TASK BRIEF:
Track down each line below containing the string "blockquote" and copy it.

EXCERPTED DATA:
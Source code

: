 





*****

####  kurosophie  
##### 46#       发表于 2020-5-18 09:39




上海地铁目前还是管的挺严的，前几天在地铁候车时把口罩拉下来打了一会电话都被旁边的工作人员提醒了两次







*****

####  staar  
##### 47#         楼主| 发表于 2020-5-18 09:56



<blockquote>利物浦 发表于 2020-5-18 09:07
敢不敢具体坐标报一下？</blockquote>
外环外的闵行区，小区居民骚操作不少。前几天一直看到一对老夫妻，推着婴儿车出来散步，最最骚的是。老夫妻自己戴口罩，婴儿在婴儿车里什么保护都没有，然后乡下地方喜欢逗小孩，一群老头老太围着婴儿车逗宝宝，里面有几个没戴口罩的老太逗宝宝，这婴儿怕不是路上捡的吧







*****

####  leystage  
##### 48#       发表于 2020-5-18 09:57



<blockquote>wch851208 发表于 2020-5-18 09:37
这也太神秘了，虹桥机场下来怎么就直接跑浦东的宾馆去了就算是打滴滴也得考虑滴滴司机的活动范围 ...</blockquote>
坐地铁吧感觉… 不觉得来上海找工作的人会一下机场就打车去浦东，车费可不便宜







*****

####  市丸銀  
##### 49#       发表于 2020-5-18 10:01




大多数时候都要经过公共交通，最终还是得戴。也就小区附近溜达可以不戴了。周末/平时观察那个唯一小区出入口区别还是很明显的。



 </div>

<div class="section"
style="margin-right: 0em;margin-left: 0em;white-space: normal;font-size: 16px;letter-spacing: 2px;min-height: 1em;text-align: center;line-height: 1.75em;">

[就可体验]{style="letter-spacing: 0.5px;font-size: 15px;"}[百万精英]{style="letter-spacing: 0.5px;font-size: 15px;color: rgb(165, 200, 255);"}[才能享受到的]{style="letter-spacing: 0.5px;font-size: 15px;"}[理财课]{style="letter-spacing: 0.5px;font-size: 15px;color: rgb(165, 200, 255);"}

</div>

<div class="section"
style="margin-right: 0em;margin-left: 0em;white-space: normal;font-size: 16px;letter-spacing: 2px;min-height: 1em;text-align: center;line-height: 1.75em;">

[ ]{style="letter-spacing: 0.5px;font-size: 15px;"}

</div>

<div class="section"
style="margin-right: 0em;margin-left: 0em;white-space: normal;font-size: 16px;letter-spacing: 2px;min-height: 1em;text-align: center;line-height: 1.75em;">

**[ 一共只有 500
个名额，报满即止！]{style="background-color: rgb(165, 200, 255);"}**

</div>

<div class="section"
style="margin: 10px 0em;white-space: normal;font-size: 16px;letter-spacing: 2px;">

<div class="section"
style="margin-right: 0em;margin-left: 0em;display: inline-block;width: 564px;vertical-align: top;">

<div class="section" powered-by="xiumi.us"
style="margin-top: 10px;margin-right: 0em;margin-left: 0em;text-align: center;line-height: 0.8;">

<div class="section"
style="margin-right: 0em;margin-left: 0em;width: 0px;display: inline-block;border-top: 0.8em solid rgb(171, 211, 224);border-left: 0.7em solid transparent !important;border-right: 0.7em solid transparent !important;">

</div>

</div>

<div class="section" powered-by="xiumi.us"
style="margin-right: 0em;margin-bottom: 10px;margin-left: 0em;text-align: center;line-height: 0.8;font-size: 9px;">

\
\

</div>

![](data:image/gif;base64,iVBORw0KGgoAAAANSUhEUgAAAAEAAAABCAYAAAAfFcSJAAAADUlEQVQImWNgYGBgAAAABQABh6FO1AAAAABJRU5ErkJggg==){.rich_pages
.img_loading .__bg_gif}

OUTPUT BELOW:
<blockquote>利物浦 发表于 2020-5-18 09:07
敢不敢具体坐标报一下？</blockquote>
<blockquote>wch851208 发表于 2020-5-18 09:37
这也太神秘了，虹桥机场下来怎么就直接跑浦东的宾馆去了就算是打滴滴也得考虑滴滴司机的活动范围 ...</blockquote>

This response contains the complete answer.